Sometimes you can have all the best people working on your side and still end up with a film that hardly lives up to its promise, or even its title. The idea behind this omnibus creation was to have six of the greatest American documentarians film some of the stories from Steven D. Levitt and Stephen J. Dubner's surprise 2005 bestseller which spun quirky number-crunching scenarios into (theoretically) mind-altering ways of looking at the world. The result is too much of a Frankenstein creation to either solidly deliver the book's thesis or exist as a film in its own right -- the differences between Morgan Spurlock and Alex Gibney are just too great to be contained by any one film.

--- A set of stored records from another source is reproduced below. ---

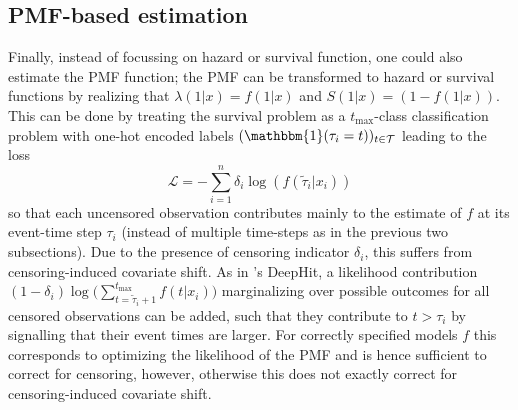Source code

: \documentclass{article}
\newcommand{\Tc}{{\mathcal T}}
\newcommand{\one}{{\mathbbm{1}}}
\newcommand{\tmax}{{t_{\text{max}}}}
\newcommand*\CL{\color{blue}}
\begin{document}
\subsection{PMF-based estimation}
Finally, instead of focussing on hazard or survival function, one could also estimate the PMF function; the PMF can be transformed to hazard or survival functions by realizing that $\lambda(1|x) = f(1|x)$ and $S(1|x)=(1-f(1|x))$. This can be done by treating the survival problem as a $\tmax$-class classification problem with one-hot encoded labels $(\one(\tau_i = t))_{t \in \Tc}$ leading to the loss
\begin{equation}
    \mathcal{L} =  - \sum^n_{i=1} \delta_i\log(f(\tilde{\tau}_i|x_i)) 
\end{equation}
so that each uncensored observation contributes mainly to the estimate of $f$ at its event-time step $\tau_i$  \cite{ren2017dsra} (instead of multiple time-steps as in the previous two subsections). Due to the presence of censoring indicator $\delta_i$, this suffers from censoring-induced covariate shift. As in \cite{Changhee:AAAI18}'s DeepHit, a likelihood contribution $(1-\delta_i) \log\big(\sum^\tmax_{t=\tilde{\tau}_i+1} f(t|x_i)\big)$ marginalizing over possible outcomes for all censored observations can be added, such that they contribute to $t> \tau_i$ by signalling that their event times are larger. For correctly specified models $f$ this corresponds to optimizing the likelihood of the PMF and is hence sufficient to correct for censoring, however, otherwise this does not exactly correct for censoring-induced covariate shift. %
\end{document}
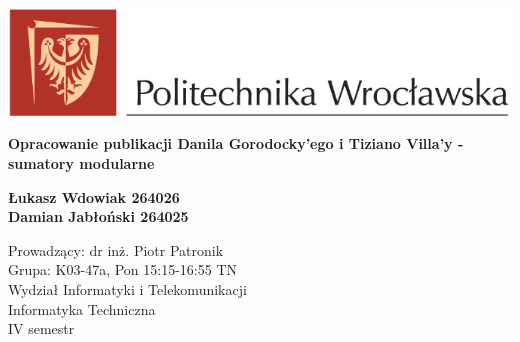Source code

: \begin{titlepage}
    \begin{center}


        \vspace*{-3cm}

        \includegraphics[width=14cm]{images/image.png}

        \vspace*{2cm}
        \huge
        \textbf{Opracowanie publikacji Danila Gorodocky’ego i Tiziano Villa’y - sumatory modularne}

        \vspace{0.5cm}


        \vspace{1.5cm}

        \textbf{Łukasz Wdowiak 264026} \\
        \textbf{Damian Jabłoński 264025}
        \vspace{2cm}

        \vfill
        Prowadzący: dr inż. Piotr Patronik \\
        Grupa: K03-47a, Pon 15:15-16:55 TN \\
        \vspace{2cm}
        Wydział Informatyki i Telekomunikacji \\
        Informatyka Techniczna \\
        IV semestr\\




    \end{center}
\end{titlepage}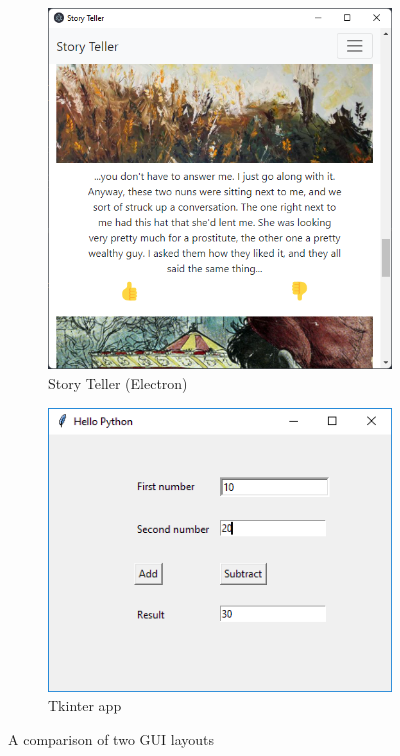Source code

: \documentclass[12pt]{report}
\begin{document}
\begin{figure}[ht]
  \captionsetup[subfigure]{labelformat=empty}
  \centering
  \begin{subfigure}{.5\textwidth}
    \centering
    \includegraphics[width=.8\linewidth]{img/electron_window_example.png}
    \caption{Story Teller (Electron)}
    \label{fig:electron}
  \end{subfigure}%
  \begin{subfigure}{.5\textwidth}
    \centering
    \includegraphics[width=.8\linewidth]{img/tkinter_window_example.png}
    \caption{Tkinter app}
    \label{fig:tkinter}
  \end{subfigure}
  \caption{A comparison of two GUI layouts}
  \label{fig:comparison_tk_electron}
\end{figure}
\end{document}
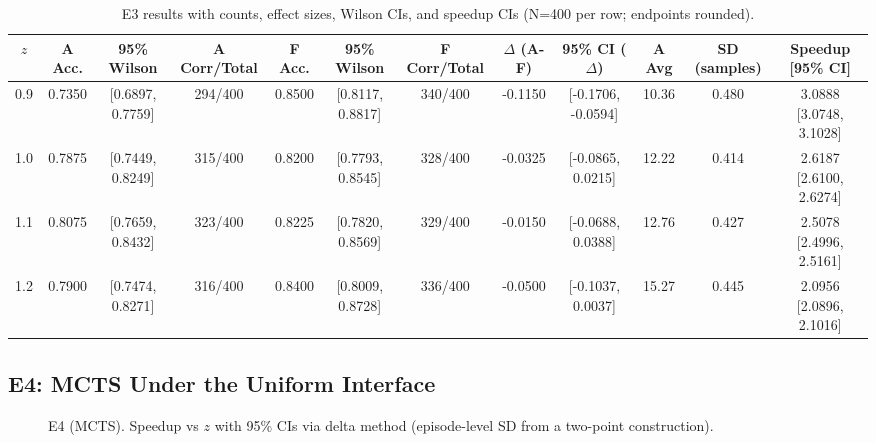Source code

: \begin{table}[H]
  \centering
  \caption{E3 results with counts, effect sizes, Wilson CIs, and speedup CIs (N=400 per row; endpoints rounded).}
  \vspace{0.25em}
  \begin{adjustbox}{width=\linewidth}
  \begin{tabular}{c c c c c c c c c c c c}
    \toprule
    $z$ & A Acc. & 95\% Wilson & A Corr/Total & F Acc. & 95\% Wilson & F Corr/Total & $\Delta$ (A-F) & 95\% CI ($\Delta$) & A Avg & SD (samples) & Speedup [95\% CI] \\
    \midrule
    0.9 & 0.7350 & [0.6897, 0.7759] & 294/400 & 0.8500 & [0.8117, 0.8817] & 340/400 & -0.1150 & [-0.1706, -0.0594] & 10.36 & 0.480 & 3.0888 [3.0748, 3.1028] \\
    1.0 & 0.7875 & [0.7449, 0.8249] & 315/400 & 0.8200 & [0.7793, 0.8545] & 328/400 & -0.0325 & [-0.0865, 0.0215] & 12.22 & 0.414 & 2.6187 [2.6100, 2.6274] \\
    1.1 & 0.8075 & [0.7659, 0.8432] & 323/400 & 0.8225 & [0.7820, 0.8569] & 329/400 & -0.0150 & [-0.0688, 0.0388] & 12.76 & 0.427 & 2.5078 [2.4996, 2.5161] \\
    1.2 & 0.7900 & [0.7474, 0.8271] & 316/400 & 0.8400 & [0.8009, 0.8728] & 336/400 & -0.0500 & [-0.1037, 0.0037] & 15.27 & 0.445 & 2.0956 [2.0896, 2.1016] \\
    \bottomrule
  \end{tabular}
  \end{adjustbox}
\end{table}

\subsection{E4: MCTS Under the Uniform Interface}
\begin{figure}[H]
  \centering
  \begin{adjustbox}{width=\linewidth}
  \end{adjustbox}
  \caption{E4 (MCTS). Speedup vs $z$ with 95\% CIs via delta method (episode-level SD from a two-point construction).}
  \label{fig:e4a}
\end{figure}

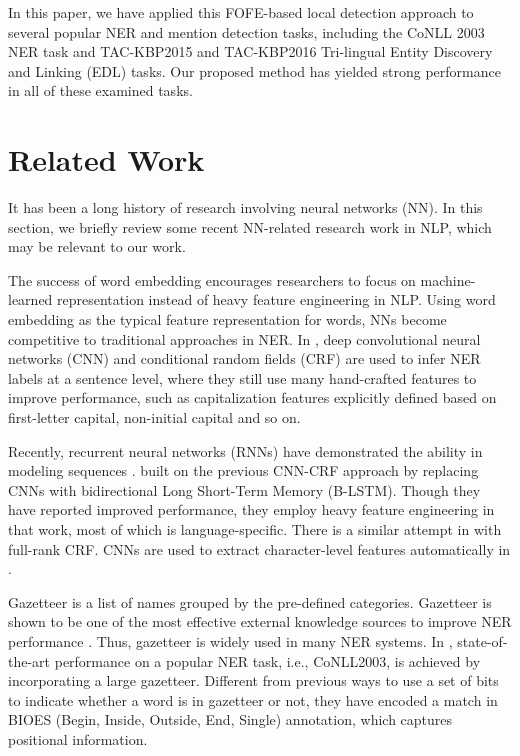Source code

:\documentclass[11pt,a4paper]{article}
\begin{document}
In this paper, we have applied this FOFE-based local detection approach to several popular NER and mention detection tasks, including the CoNLL 2003 NER task and 
TAC-KBP2015 and TAC-KBP2016 Tri-lingual Entity Discovery and Linking (EDL) tasks.
Our proposed method has yielded strong performance in all of these examined tasks. 

\section{Related Work}
\label{sec_related_work}

It has been a long history of research involving neural networks (NN). In this section, we briefly review some recent NN-related research work in NLP, which may be relevant to our work. 

The success of word embedding \cite{mikolov2013distributed} encourages researchers to focus on machine-learned representation instead of heavy feature engineering in NLP. Using word embedding as the typical feature representation for words, NNs become competitive to traditional approaches in NER. 
In \cite{collobert2011natural}, 
deep convolutional neural networks (CNN) and conditional random fields (CRF) are used to infer NER labels at a sentence level, where they still use many hand-crafted features to improve performance, such as capitalization features explicitly defined based on first-letter capital, non-initial capital and so on.

Recently, recurrent neural networks (RNNs) have demonstrated the ability in modeling sequences \cite{graves2012neural}. 
 built on the previous CNN-CRF approach by replacing CNNs with bidirectional Long Short-Term Memory (B-LSTM). 
Though they have reported improved performance, they employ heavy feature engineering in that work, most of which is language-specific. There is a similar attempt in \cite{rondeau2016lstm} with full-rank CRF. 
CNNs are used to extract character-level features automatically in \cite{dos2015boosting}. 

Gazetteer is a list of names grouped by the pre-defined categories.
Gazetteer is shown to be one of the most effective external knowledge sources to improve NER performance \cite{tjong2003introduction}. Thus, gazetteer is widely used in many NER systems.  
In \cite{chiu2016named}, state-of-the-art performance on a popular NER task, i.e., CoNLL2003,  is achieved by incorporating  a large gazetteer. 
Different from previous ways to use a set of bits to indicate whether a word is in gazetteer or not, 
they have encoded a match in BIOES (Begin, Inside, Outside, End, Single) annotation, 
which captures positional information. 
\end{document}
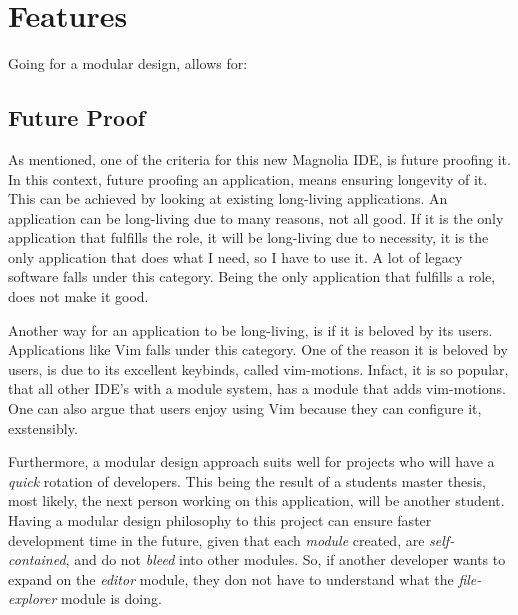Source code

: \documentclass[runningheads]{llncs}
\begin{document}
\section{Features}
Going for a modular design, allows for:

\subsection{Future Proof}
As mentioned, one of the criteria for this new Magnolia IDE, is future proofing
it. In this context, future proofing an application, means ensuring longevity of
it. This can be achieved by looking at existing long-living applications. An
application can be long-living due to many reasons, not all good. If it is the
only application that fulfills the role, it will be long-living due to
necessity, it is the only application that does what I need, so I have to use
it. A lot of legacy software falls under this category. Being the only
application that fulfills a role, does not make it good.

Another way for an application to be long-living, is if it is beloved by its
users. Applications like Vim falls under this category. One of the reason it is
beloved by users, is due to its excellent keybinds, called vim-motions. Infact,
it is so popular, that all other IDE's with a module system, has a module that
adds vim-motions. One can also argue that users enjoy using Vim because they can
configure it, exstensibly.

Furthermore, a modular design approach suits well for projects who will have a
\textit{quick} rotation of developers. This being the result of a students
master thesis, most likely, the next person working on this application, will be
another student. Having a modular design philosophy to this project can ensure
faster development time in the future, given that each \textit{module} created,
are \textit{self-contained}, and do not \textit{bleed} into other modules. So,
if another developer wants to expand on the \textit{editor} module, they don not
have to understand what the \textit{file-explorer} module is doing.
\end{document}
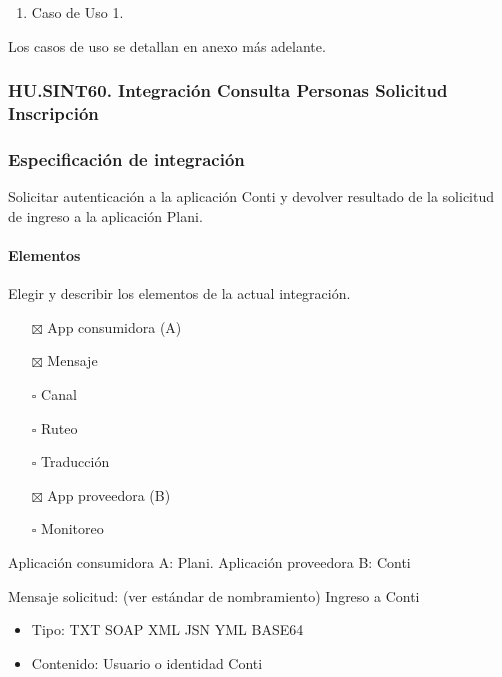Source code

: \documentclass[
  paper=a4,
  ,captions=tableheading
]{scrartcl}
\providecommand{\tightlist}{%
  \setlength{\itemsep}{0pt}\setlength{\parskip}{0pt}}
\begin{document}
\begin{enumerate}
\def\labelenumi{\arabic{enumi}.}
\tightlist
\item
  Caso de Uso 1.
\end{enumerate}

Los casos de uso se detallan en anexo más adelante.

\subsubsection{HU.SINT60. Integración Consulta Personas Solicitud
Inscripción}\label{sec:hu.sint60.-integraciuxf3n-consulta-personas-solicitud-inscripciuxf3n}

\subsubsection{Especificación de
integración}\label{sec:especificaciuxf3n-de-integraciuxf3n-2}

Solicitar autenticación a la aplicación Conti y devolver resultado de la
solicitud de ingreso a la aplicación Plani.

\paragraph{Elementos}\label{sec:elementos-2}

Elegir y describir los elementos de la actual integración.

\begin{itemize}
\tightlist
\item[$\boxtimes$]
  App consumidora (A)
\item[$\boxtimes$]
  Mensaje
\item[$\square$]
  Canal
\item[$\square$]
  Ruteo
\item[$\square$]
  Traducción
\item[$\boxtimes$]
  App proveedora (B)
\item[$\square$]
  Monitoreo
\end{itemize}

Aplicación consumidora A: Plani. Aplicación proveedora B: Conti

Mensaje solicitud: (ver estándar de nombramiento) Ingreso a Conti

\begin{itemize}
\tightlist
\item
  Tipo: TXT \textbar{} SOAP \textbar{} XML \textbar{} JSN \textbar{} YML
  \textbar{} BASE64
\item
  Contenido: Usuario o identidad Conti
\end{itemize}
\end{document}
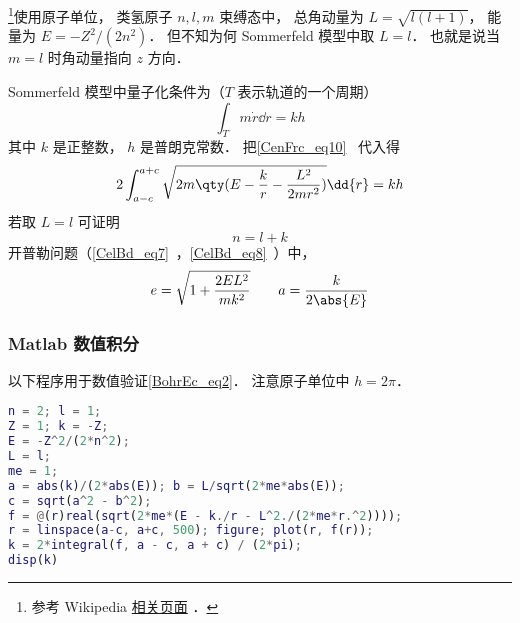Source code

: 
\begin{issues}
\issueDraft
\end{issues}

\footnote{参考 Wikipedia \href{https://en.wikipedia.org/wiki/Old_quantum_theory}{相关页面}
．}使用原子单位， 类氢原子 $n,l,m$ 束缚态中， 总角动量为 $L = \sqrt{l(l+1)}$， 能量为 $E = -Z^2/(2n^2)$． 但不知为何 Sommerfeld 模型中取 $L = l$． 也就是说当 $m = l$ 时角动量指向 $z$ 方向．

Sommerfeld 模型中量子化条件为（$T$ 表示轨道的一个周期）
\begin{equation}
\int_T m\dot r \dd{r} = kh
\end{equation}
其中 $k$ 是正整数， $h$ 是普朗克常数． 把\autoref{CenFrc_eq10}~ 代入得
\begin{equation}\label{BohrEc_eq1}
2\int_{a-c}^{a+c} \sqrt{2m\qty(E - \frac{k}{r} - \frac{L^2}{2mr^2})} \dd{r} = kh
\end{equation}
若取 $L = l$ 可证明
\begin{equation}\label{BohrEc_eq2}
n = l + k
\end{equation}
开普勒问题（\autoref{CelBd_eq7}~，\autoref{CelBd_eq8}~）中，
\begin{equation}
e = \sqrt{1 + \frac{2EL^2}{mk^2}}
\qquad
a = \frac{k}{2\abs{E}}
\end{equation}

\subsubsection{Matlab 数值积分}
以下程序用于数值验证\autoref{BohrEc_eq2}． 注意原子单位中 $h = 2\pi$．
\begin{lstlisting}[language=matlab]
n = 2; l = 1;
Z = 1; k = -Z;
E = -Z^2/(2*n^2);
L = l;
me = 1;
a = abs(k)/(2*abs(E)); b = L/sqrt(2*me*abs(E));
c = sqrt(a^2 - b^2);
f = @(r)real(sqrt(2*me*(E - k./r - L^2./(2*me*r.^2))));
r = linspace(a-c, a+c, 500); figure; plot(r, f(r));
k = 2*integral(f, a - c, a + c) / (2*pi);
disp(k)
\end{lstlisting}
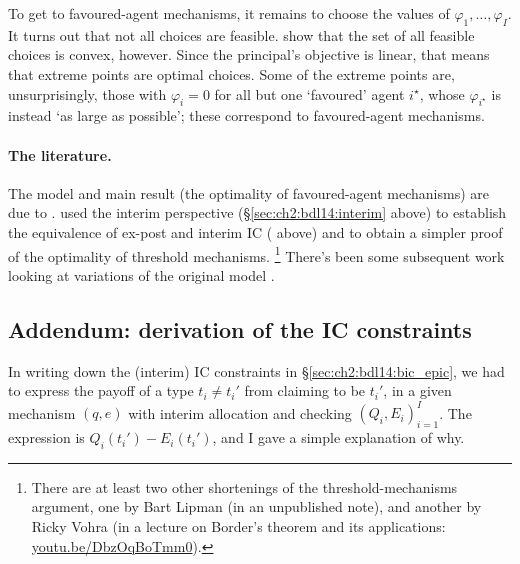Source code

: To get to favoured-agent mechanisms, it remains to choose the values of $\varphi_1,\dots,\varphi_I$. It turns out that not all choices are feasible.
\textcite{BenporathDekelLipman2014} show that the set of all feasible choices is convex, however.
Since the principal's objective is linear, that means that extreme points are optimal choices.
Some of the extreme points are, unsurprisingly, those with $\varphi_i=0$ for all but one `favoured' agent $i^\star$, whose $\varphi_{i^\star}$ is instead `as large as possible';
these correspond to favoured-agent mechanisms.


\paragraph{The literature.}
The model and main result (the optimality of favoured-agent mechanisms) are due to \textcite{BenporathDekelLipman2014}.
\textcite{ErlansonKleiner2019} used the interim perspective (§\ref{sec:ch2:bdl14:interim} above)
to establish the equivalence of ex-post and interim IC ( above)
and to obtain a simpler proof of the optimality of threshold mechanisms.%
	\footnote{There are at least two other shortenings of the threshold-mechanisms argument, one by Bart Lipman (in an unpublished note), and another by Ricky Vohra (in a lecture on Border's theorem and its applications: \href{https://youtu.be/DbzOqBoTmm0}{youtu.be/DbzOqBoTmm0}).}
There's been some subsequent work looking at variations of the original model \parencite[e.g.][]{KattwinkelKnoepfle2022,ErlansonKleiner2020,ErlansonKleiner2022}.



\subsection*{Addendum: derivation of the IC constraints}
\label{sec:ch2:bdl14:ic_deriv}

In writing down the (interim) IC constraints in §\ref{sec:ch2:bdl14:bic_epic},
we had to express the payoff of a type $t_i \neq t_i'$ from claiming to be $t_i'$, in a given mechanism $(q,e)$ with interim allocation and checking $(Q_i,E_i)_{i=1}^I$.
The expression is $Q_i(t_i') - E_i(t_i')$, and I gave a simple explanation of why.

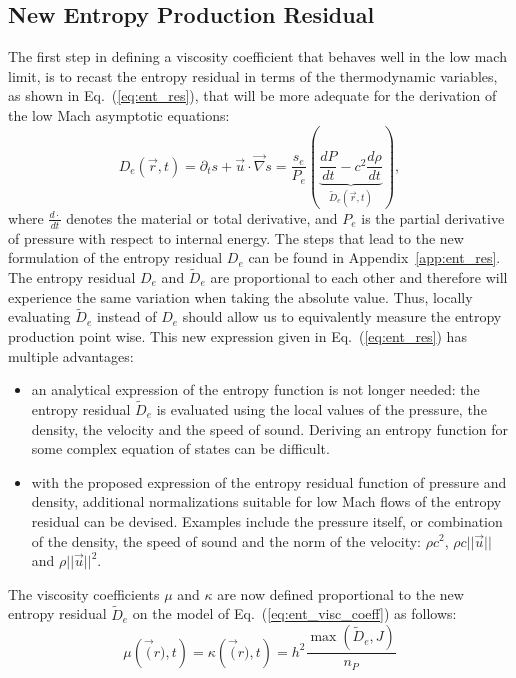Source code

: \documentclass[preprint,10pt]{elsarticle}
\newcommand{\grad}{\vec{\nabla}}
\newcommand{\eqt}[1]{Eq.~(\ref{#1})}                     %
\newcommand{\app}[1]{Appendix~\ref{#1}}                   %
\begin{document}
\subsection{New Entropy Production Residual}\label{sec:new_ent_prod} 
The first step in defining a viscosity coefficient that behaves well in the low mach limit, is to recast the entropy residual in terms of the thermodynamic variables, as shown in \eqt{eq:ent_res}, that will be more adequate for the derivation of the low Mach asymptotic equations:
\begin{equation}
\label{eq:ent_res}
D_e(\vec{r},t) = \partial_t s + \vec{u} \cdot \grad s = \frac{s_e}{P_e} \left( \underbrace{\frac{d P}{dt} - c^2 \frac{d \rho}{dt}}_{\tilde{D}_e(\vec{r},t)} \right),
\end{equation} 
where $\frac{d \cdot}{dt}$ denotes the material or total derivative, and $P_e$ is the partial derivative of pressure with respect to internal energy. The steps that lead to the new formulation of the entropy residual $D_e$ can be found in \app{app:ent_res}. \\
The entropy residual $D_e$ and $\tilde{D}_e$ are proportional to each other and therefore will experience the same variation when taking the absolute value. Thus,  locally evaluating $\tilde{D}_e$ instead of $D_e$ should allow us to equivalently measure the entropy production point wise. This new expression given in \eqt{eq:ent_res} has multiple advantages:
\begin{itemize}
\item an analytical expression of the entropy function is not longer needed: the entropy residual $\tilde{D}_e$ is evaluated using the local values of the pressure, the density, the velocity and the speed of sound. Deriving an entropy function for some complex equation of states can be difficult.
\item with the proposed expression of the entropy residual function of pressure and density, additional normalizations suitable for low Mach flows of the entropy residual can be devised. Examples include the pressure itself, or combination of the density, the speed of sound and the norm of the velocity: $\rho c^2$, $\rho c || \vec{u} ||$ and $\rho || \vec{u} ||^2$. 
\end{itemize}
The viscosity coefficients $\mu$ and $\kappa$ are now defined proportional to the new entropy residual $\tilde{D}_e$ on the model of \eqt{eq:ent_visc_coeff} as follows:
\begin{equation}\label{eq:visc_definition}
\mu \left( \vec(r),t \right) = \kappa \left( \vec(r),t \right) = h^2 \frac{\max \left( \tilde{D}_e, J \right)}{n_P}
\end{equation}
\end{document}
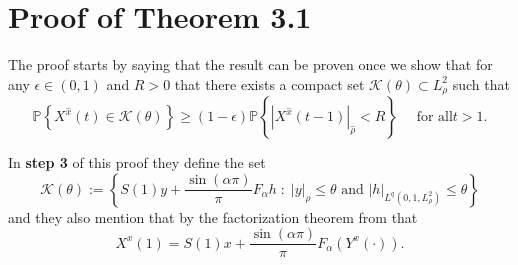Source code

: \documentclass{article}
\numberwithin{equation}{section}
\begin{document}
\section{Proof of Theorem 3.1 \cite{TZ98}}
The proof starts by saying that the result can be proven once we show that for any $\epsilon \in (0,1)$ and $R>0$ that there exists a compact set $\mathscr{K}(\theta) \subset L^2_{\rho}$ such that
	\begin{equation}\label{E:3.1ineq}
		\mathbb{P}\left\{ X^{\hat x}(t) \in \mathscr{K}(\theta) \right\} \ge (1-\epsilon)\mathbb{P} \left\{ | X^{\hat x}(t-1)|_{\hat \rho} < R \right\} \quad \text{ for all} t>1.
	\end{equation}

In \textbf{step 3} of this proof they define the set
	\begin{equation}\label{E:KTheta}
		\mathscr{K}(\theta) := \left\{ S(1)y + \frac{\sin(\alpha \pi)}{\pi} F_{\alpha}h  \; : \; |y|_{\hat{\rho}} \le \theta \text{ and } |h|_{L^q(0,1,L^2_{\rho})} \le \theta\right\}
	\end{equation}
and they also mention that by the factorization theorem from \cite{DZ96} that
	\begin{equation}\label{E:Factorization}
		X^x(1) = S(1)x + \frac{\sin(\alpha \pi)}{\pi} F_{\alpha}\left( Y^x(\cdot) \right).
	\end{equation}
\end{document}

Seth Gordon (The King of Kong) was put in charge of the introduction and interstitial pieces, which set a strangely giddy tone right from the start that jars mightily with some of the more serious material. To a bubbly, Carl Orff-ripoff musical backdrop, Gordon interviews poised and Gen. Petraeus-like Levitt (as the film would have it, a "rogue" University of Chicago economics professor) and the rumpled Dubner (the journalist who helped humanize Levitt's theories) about what Freakonomics is all about. Levitt puts it all down to utilizing data to illustrate different examples of his dictum that "human beings respond to incentives." The idea is that pouring metrics into different situational molds can create surprising results or lead to insights about human nature. That the Steves get along famously is well evident from Gordon's pieces - why he thought we needed these chummy introductions to the meat of the matter is hard to fathom.
Things continue on their rocky way with the first segment, A Roshanda by Any Other Name, by Morgan Spurlock. The Super Size Me one-trick artist shows his most irritating side in this facile rumination on baby naming conventions. Starting with the uncontroversial idea that reading parenting books isn't going to help new parents that much (the fact that they've bothered to read those books is more an indication of how they'll be at raising children), the piece sideswipes into an ill-considered tangent on the differences between names for white and black children, helped not at all by Spurlock's decision to stage reenactments for some of his anecdotes, and try for cheap humor during the whole bit.
Although directors Rachel Grady and Heidi Ewing bring their usual empathic style (used so well in the harrowing Jesus Camp and revelatory 12th & Delaware) to the self-explanatory segment Can a 9th Grader Be Bribed to Succeed?, the final result is hardly more memorable than Spurlock's. The piece follows an experiment run by Levitt's department at a beaten-down Chicago high school where the freshmen are paid cash prizes for good grades. Grady and Ewing follow a couple of students -- one particularly dead-end skate kid who just figures he'll join the army after flunking out, and a precocious underachiever who matches an AP-potential brain with a Mad TV mouth -- through the ups and downs of the experiment, but don't get much of anywhere in the end. Their slow-burn style needs more room.
The high point in a film of mostly low ones is Taxi to the Dark Side director Alex Gibney's lacerating Pure Corruption. A beautifully composed study on the microlevel of what happened in Japan when rampant cheating in sumo wrestling was uncovered, morphs into a larger examination of cheating on a worldwide scale. While it can seem a stretch to equate the 2008 market meltdown to nearly-naked giants tussling in arenas, Gibney and his interviewees do a fine job deciphering what lies behind the posed question of "what happens to markets when people cheat?" One answer posited by this neon-lit, haunting piece is that as long as cheating is hidden from view and the pride of purity (whether in a nationalistic sport or a free-market fantasy) is kept intact, cheating may actually be good for business.
The most controversial equation in Levitt and Dubner's book was the chapter which argued that the stark falloff in American crime rates that started in the early 1990s could have been attributable less to societal changes or shifts in policing policy than it was to the legalization of abortion in 1973. (The fewer unwanted young males hanging around some two decades later could likely be responsible for the drop in crime.) Eugene Jarecki (Why We Fight) puts a curiously flat spin on this inflammatory theory with his half-successful It's (Not Always) A Wonderful Life. Gravelly narration by Melvin Van Peebles lays out the stark facts against a distracting animated backdrop and a footage collage of Rudy Giuliani soundbites and shots of revolution in Romania (whose 1966 outlawing of abortion, and subsequent doubling of the birth rate, is posited as having led to the overthrow of Ceaucescu).
Some brain-teasing moments rise above the clutter in Jarecki's segment, but like the film as a whole, it never gels into anything even resembling an intellectual discourse -- or even a particularly solid argument. While this can't be blamed on the (mostly) sterling band of filmmakers gathered for the experiment, it remains odd how ill-formed most of their work was -- one directorial vision would have been a better direction.
Where's Errol Morris when you need him?